Bladder Letting You Down?

You’re not the only one! Kate Winslet hit the headlines when she announced that she can’t jump on trampolines any more and Chrissy Tiegen tweeted about coming home after the birth of her baby in ‘diapers’, as did Kim Kardashian. Have you found yourself in a similar situation soon after the birth of your baby?

It is relatively common to have some changes in bladder function in the first hours and days after giving birth, but not normal for this to continue much longer than that. During the birth process, lots of structures within the pelvis (including your pelvic floor and neural tissues) stretch to accommodate your baby as she makes her way into the world.

What Causes Bladder Problems After Birth?

There are so many factors that can cause issues with the bladder, but problems very soon after your baby’s birth are often due to stretching of this neural tissue (nerves).

These nerves allow sensation in the pelvis and structures within the pelvis – for example your bladder, pelvic floor muscles and bowel. They also carry motor signals (the commands from your brain that switch on your muscles and allow them to work).

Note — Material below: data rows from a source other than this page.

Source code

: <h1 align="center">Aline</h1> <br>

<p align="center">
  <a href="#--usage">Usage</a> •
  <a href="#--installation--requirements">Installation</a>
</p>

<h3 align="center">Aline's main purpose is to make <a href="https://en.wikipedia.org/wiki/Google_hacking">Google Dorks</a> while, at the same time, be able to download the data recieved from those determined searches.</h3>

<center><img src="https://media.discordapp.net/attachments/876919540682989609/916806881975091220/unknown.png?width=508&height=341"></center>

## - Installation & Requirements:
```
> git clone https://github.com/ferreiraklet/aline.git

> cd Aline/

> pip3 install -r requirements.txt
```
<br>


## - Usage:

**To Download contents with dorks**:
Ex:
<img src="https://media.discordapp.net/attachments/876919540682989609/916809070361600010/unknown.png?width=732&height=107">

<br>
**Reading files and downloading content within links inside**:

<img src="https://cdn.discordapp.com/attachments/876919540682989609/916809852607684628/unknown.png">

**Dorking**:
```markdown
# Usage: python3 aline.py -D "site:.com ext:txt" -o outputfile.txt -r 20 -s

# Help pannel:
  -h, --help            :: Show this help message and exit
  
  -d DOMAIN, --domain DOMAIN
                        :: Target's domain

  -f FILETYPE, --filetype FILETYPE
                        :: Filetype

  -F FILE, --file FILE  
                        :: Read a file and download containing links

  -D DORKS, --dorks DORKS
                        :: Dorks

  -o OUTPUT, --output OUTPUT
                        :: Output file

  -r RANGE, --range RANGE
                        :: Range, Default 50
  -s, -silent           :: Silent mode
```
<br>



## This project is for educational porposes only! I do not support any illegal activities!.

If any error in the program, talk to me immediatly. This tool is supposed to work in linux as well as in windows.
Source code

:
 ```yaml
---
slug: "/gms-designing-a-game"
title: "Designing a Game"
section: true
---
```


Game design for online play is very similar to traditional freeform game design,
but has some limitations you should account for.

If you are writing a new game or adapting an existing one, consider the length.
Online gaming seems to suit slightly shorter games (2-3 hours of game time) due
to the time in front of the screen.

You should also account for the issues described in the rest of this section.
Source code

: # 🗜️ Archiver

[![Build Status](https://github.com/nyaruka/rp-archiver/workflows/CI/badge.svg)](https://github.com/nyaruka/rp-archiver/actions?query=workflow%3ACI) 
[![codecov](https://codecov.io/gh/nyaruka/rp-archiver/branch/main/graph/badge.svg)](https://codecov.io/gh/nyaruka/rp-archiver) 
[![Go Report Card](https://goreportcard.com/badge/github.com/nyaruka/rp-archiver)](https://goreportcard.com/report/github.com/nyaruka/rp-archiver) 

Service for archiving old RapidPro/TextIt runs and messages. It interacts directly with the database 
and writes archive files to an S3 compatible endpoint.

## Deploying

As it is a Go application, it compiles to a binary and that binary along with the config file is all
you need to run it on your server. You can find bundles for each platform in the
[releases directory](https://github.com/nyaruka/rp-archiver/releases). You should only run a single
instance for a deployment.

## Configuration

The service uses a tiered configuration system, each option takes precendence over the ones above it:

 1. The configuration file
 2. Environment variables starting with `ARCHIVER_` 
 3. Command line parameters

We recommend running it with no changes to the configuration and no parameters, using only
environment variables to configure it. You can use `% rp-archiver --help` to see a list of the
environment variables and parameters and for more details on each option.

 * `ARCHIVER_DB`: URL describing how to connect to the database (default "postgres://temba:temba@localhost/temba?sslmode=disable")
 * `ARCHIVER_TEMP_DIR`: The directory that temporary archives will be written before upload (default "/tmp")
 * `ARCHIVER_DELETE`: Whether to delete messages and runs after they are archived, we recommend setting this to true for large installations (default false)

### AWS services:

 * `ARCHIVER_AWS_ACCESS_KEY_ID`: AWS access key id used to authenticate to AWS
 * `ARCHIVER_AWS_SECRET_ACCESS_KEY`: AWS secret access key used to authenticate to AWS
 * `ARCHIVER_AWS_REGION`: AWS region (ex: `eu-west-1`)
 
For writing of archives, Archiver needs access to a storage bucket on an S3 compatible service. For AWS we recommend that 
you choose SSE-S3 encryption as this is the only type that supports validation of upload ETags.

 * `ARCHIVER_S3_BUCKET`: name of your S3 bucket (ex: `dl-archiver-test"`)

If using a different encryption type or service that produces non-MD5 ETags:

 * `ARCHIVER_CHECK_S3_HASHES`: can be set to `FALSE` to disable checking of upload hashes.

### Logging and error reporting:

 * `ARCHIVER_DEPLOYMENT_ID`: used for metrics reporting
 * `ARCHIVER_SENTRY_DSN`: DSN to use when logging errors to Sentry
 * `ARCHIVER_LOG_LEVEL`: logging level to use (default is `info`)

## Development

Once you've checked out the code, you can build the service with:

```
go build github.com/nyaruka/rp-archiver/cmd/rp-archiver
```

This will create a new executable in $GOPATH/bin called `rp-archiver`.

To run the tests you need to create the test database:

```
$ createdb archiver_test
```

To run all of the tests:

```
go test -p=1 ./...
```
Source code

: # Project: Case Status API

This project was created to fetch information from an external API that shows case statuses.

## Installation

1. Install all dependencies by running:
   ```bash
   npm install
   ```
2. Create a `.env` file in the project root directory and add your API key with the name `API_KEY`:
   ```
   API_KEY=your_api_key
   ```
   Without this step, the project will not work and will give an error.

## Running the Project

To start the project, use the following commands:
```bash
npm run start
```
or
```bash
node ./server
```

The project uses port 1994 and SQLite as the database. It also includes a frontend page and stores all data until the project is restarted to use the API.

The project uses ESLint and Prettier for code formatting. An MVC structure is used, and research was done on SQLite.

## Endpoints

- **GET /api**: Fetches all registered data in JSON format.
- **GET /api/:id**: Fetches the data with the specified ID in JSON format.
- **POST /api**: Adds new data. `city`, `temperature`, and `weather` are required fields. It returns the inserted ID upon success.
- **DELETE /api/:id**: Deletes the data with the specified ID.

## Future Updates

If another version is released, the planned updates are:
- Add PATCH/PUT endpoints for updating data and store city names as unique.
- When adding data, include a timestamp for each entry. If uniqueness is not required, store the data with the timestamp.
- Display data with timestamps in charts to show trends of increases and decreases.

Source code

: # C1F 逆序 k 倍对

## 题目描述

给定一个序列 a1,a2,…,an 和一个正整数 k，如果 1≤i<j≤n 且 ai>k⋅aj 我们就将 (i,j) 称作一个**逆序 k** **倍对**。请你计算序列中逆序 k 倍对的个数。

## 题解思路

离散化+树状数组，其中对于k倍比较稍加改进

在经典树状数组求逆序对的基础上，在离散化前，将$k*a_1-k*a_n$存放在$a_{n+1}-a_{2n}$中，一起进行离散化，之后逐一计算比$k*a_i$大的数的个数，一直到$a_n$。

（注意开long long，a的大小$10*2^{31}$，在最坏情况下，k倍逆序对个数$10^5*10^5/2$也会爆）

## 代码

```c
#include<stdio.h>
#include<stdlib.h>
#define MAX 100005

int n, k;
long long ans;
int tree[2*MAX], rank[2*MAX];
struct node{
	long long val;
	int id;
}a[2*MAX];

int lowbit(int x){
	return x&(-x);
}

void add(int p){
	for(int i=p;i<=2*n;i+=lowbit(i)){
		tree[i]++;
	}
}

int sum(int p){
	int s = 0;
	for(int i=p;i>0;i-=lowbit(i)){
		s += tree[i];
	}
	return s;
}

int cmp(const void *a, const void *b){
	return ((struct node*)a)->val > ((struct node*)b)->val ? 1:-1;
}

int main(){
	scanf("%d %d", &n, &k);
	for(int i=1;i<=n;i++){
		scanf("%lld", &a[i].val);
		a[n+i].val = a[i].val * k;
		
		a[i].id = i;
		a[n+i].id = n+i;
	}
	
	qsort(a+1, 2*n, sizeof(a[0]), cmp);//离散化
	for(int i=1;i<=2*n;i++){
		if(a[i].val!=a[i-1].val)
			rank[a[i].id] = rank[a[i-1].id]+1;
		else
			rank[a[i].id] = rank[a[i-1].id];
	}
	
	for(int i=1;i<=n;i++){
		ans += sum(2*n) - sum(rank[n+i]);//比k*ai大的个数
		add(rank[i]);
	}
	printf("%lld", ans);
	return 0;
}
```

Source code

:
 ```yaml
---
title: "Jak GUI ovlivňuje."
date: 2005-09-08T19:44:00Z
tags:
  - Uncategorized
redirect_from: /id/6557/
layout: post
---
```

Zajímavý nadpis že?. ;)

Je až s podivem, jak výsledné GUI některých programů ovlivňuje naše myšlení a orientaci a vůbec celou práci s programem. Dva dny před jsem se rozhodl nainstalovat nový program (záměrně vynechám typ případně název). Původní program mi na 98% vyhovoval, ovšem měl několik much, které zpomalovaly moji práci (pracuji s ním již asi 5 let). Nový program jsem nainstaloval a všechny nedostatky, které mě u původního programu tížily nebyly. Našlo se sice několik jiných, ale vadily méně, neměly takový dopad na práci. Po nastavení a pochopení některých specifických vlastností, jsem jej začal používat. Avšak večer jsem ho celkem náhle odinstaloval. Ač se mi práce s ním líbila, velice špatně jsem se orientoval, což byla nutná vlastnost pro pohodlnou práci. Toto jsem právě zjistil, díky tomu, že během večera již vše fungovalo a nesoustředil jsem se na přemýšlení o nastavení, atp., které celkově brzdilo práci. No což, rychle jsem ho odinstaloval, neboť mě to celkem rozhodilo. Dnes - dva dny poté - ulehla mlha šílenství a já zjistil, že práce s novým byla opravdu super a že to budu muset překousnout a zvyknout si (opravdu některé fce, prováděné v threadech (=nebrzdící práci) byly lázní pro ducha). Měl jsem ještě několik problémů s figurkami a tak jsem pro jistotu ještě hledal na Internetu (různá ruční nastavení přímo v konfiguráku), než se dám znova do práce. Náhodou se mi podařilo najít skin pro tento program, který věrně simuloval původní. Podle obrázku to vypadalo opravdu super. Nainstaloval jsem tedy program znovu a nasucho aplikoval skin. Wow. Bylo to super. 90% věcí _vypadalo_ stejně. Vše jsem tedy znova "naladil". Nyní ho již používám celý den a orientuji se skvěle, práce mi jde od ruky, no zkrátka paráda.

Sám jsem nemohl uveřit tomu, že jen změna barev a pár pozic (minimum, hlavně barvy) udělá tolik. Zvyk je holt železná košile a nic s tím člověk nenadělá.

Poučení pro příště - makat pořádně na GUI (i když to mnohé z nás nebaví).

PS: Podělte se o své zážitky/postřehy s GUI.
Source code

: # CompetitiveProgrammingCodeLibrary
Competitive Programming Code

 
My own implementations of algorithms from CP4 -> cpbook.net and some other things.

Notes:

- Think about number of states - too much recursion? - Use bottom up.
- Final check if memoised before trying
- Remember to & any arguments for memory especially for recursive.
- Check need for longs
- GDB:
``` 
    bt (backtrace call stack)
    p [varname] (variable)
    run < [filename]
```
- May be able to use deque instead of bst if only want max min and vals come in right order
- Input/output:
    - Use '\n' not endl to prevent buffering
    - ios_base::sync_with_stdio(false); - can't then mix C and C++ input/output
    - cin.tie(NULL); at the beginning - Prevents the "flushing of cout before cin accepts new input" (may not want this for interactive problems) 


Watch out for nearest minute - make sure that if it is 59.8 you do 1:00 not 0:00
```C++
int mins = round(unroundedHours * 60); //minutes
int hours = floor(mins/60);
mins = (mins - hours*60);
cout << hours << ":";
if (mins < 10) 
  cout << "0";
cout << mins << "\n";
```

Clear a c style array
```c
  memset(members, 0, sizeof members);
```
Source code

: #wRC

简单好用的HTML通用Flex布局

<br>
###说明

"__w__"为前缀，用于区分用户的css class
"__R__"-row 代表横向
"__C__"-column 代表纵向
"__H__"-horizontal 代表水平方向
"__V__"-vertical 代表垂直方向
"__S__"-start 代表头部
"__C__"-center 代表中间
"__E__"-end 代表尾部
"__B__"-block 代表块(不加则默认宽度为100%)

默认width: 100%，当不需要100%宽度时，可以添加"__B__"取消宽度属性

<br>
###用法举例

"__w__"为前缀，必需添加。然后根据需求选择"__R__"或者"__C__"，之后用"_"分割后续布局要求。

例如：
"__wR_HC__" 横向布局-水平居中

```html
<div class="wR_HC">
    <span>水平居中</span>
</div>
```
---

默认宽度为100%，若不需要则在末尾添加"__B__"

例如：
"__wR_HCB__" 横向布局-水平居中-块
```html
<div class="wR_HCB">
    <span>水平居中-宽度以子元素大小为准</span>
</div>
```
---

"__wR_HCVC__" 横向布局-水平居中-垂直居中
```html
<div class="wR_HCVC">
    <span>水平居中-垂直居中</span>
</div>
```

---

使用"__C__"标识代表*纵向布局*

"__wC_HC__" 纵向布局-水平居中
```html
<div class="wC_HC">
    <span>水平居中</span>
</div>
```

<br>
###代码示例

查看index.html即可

Over-stretching of these nerves can cause decreased sensation around the perineum, in the pelvic floor muscles (so you can’t feel it when you do your kegels), and in the bladder. This can cause symptoms like:

  • urinary urgency (needing to rush to the toilet)
  • overflow leakage (large bladder leaks due to lack of the normal urge to empty the bladder)
  • stress incontinence (leakage with coughs, sneezes or movement)
  • general lack of sensation from the structures in the pelvis.

 

How does this happen?

It’s more likely if your birth is long (particularly the second or ‘pushing’ stage) or if an instrument such as a vacuum or forceps is used to help you birth your baby. The nerves in the pelvis can be stretched or compressed during the birth. This can cause an interruption in the ‘signals’ travelling along them. This is usually temporary. The time it takes for the nerves to repair themselves depends on the extent of stretching or compression the nerve has undergone.

 

What’s the prognosis?

 

We physios classify nerve injuries into different categories but the good news is that most of the time, nerve injuries that occur during birth are minor and quickly resolve.

 

You may find that for the first few days after the birth you get little or no urge from the bladder and end up leaking because you forget to go, or that you get an uncontrollable urge and have to drop everything and run for the bathroom. This should be gradually resolving over the first few days and weeks after the birth. Here are some tips to help you manage in the meantime.

 

Tips For Bladder Issues After Birth

  1. For the first few days, empty your bladder regularly (hourly to two hourly). Set an alarm if you need to – in the business of having a new baby, you can forget until it’s a serious emergency! Once you start to become more aware of your bladder filling, you can begin to space your toilet trips out a little more. Go immediately once you get the slightest urge. When you’re managing this, you can begin to wait a little longer. You can then gradually extend the amount of time you ‘hold on’. Continue this until you’re going to the toilet at your usual frequency.
  2. Don’t change your fluid intake. It generally doesn’t help with bladder symptoms and dehydration can leave you feeling exhausted, cause UTIs (bladder/kidney infections) and affect breastfeeding.
  3. No need to start doing loads of pelvic floor (kegel) exercises right away. If you’ve had an episiotomy or larger tear and you’re sore, you’re probably clenching every time you sit down (and maybe every time you stand up too!). If your sensation ‘down there’ isn’t the best initially, it may be difficult to be sure whether you’re doing your exercises properly. Once it’s a little easier to do those everyday movements without discomfort and your sensation has improved, then you can get started on your kegels if you need to do them.
  4. Ask to be assessed and followed up by your hospital’s women’s health physio. By your 6 week check, any bladder issues should have improved significantly, if not resolved. If you are still having problems, your women’s health physio can give you expert advice and support.